Around 40 students, faculty and community members mourned conservative debater Charlie Kirk at a Sunday vigil in front of the Washington Square Arch, where heated verbal altercations broke out between attendees and protesters.
The 8 p.m. vigil, organized by NYU’s chapter of the College Republicans, Young Americans for Freedom and Students Supporting Israel, commemorated Kirk — a staunch ally of President Donald Trump, and co-founder of Turning Point USA — who was shot on Wednesday while speaking at Utah Valley University. It was at least the second vigil held in Washington Square park since Kirk’s death, and came two days after one in Madison Square Park saw over 100 attendees.
The student organizers propped up a poster with images of Kirk and his family and presented several speakers, including Cordelia Davies, co-president of NYU’s YAF chapter, and Molly Siegel, secretary and PR chair of the chapter — as well as Ryan Leonard, president of NYU’s College Republicans.
“In our daily lives, we have to mask our beliefs a little just to fit in with people,” Leonard told WSN. “Charlie Kirk was the last place that we could go and feel comfortable and fight for what we thought was important. To see him murdered in a horrific way just really hit a lot of people really deeply.”
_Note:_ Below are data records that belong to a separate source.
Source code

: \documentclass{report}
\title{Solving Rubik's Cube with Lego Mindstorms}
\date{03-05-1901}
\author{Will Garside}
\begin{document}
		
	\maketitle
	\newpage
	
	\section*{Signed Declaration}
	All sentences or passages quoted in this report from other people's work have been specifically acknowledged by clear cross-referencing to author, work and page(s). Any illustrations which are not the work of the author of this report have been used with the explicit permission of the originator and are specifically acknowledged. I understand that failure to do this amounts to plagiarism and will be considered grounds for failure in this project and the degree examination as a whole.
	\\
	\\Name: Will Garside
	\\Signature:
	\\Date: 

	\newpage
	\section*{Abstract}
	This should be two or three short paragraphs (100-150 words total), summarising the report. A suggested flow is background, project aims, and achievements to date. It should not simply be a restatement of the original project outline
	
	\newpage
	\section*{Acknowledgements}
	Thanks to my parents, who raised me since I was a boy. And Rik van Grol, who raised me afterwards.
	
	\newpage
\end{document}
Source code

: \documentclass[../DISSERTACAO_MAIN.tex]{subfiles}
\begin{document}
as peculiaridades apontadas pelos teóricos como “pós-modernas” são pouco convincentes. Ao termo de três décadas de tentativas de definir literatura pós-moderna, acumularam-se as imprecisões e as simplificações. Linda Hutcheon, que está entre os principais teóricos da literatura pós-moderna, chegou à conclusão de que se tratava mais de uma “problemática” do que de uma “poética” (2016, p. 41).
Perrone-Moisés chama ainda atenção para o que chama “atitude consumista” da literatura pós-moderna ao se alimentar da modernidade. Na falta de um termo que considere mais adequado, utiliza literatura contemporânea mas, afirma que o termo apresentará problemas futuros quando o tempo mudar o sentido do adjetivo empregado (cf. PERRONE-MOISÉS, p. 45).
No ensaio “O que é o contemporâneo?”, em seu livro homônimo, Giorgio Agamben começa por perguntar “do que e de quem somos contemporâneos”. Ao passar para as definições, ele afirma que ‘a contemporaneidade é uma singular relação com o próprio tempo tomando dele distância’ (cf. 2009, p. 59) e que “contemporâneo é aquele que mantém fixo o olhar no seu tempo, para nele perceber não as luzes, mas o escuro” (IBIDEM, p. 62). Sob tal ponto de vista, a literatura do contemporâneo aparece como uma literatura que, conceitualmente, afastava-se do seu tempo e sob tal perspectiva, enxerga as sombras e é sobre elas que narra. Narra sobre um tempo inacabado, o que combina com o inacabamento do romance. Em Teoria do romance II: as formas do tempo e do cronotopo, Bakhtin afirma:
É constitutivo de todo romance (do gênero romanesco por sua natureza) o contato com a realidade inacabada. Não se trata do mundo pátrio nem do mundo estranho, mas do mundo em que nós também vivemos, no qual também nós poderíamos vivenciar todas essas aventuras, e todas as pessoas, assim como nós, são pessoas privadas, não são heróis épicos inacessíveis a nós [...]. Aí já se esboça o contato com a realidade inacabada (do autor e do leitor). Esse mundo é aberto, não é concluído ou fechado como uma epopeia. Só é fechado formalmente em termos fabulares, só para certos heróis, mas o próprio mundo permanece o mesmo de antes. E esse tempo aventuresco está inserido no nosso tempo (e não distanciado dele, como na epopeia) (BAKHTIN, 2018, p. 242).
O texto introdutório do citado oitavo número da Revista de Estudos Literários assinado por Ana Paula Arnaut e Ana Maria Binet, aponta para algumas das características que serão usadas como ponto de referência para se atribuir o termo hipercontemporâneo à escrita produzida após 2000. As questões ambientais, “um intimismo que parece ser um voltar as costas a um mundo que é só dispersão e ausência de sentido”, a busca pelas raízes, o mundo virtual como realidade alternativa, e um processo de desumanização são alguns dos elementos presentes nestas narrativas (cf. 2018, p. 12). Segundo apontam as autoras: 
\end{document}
As attendees arrived, two men began shouting profanities and calling Kirk a “white supremacist,” before singing and playing guitar loudly next to the demonstration. Videos posted on Instagram depict them singing “Bella Ciao,” the anti-fascist song reportedly inscribed onto the rifle used by Kirk’s assassin.
A handful of protesters also arrived after the vigil began but were largely ignored by attendees, who held candles and sang “The Star-Spangled Banner” to drown out noise. Around 8:30 p.m., New York Police Department officers arrived to curb the escalating chaos.
In her speech, Siegel encouraged attendees to remain “committed to carry out this mission” — one she said Kirk championed — of “being able to have a reasonable disagreement where violence is not an option.”
“Many of us here tonight have differing philosophies and convictions about the solutions to redeem this wounded world,” Siegel said. “Charlie Kirk wanted a country where these idiosyncrasies could coexist within the act of peaceful dialogue.”
The vigil follows a wave of memorials held at other universities across the nation and around the world to honor Kirk. Several others similarly derailed into chaos as protesters criticized Kirk’s political beliefs — including a Friday night memorial in Garibaldi Plaza, where an individual shouting “Free Palestine” was quickly cornered by police and droned out around two dozen attendees chanting “U.S.A.”
“I was very moved by the amount of people celebrating this barbaric assassination,” Siegel said. “This compelled me to speak today — I noticed the evil in the hearts of my close friends, of my family members, of people at this school and public figures.”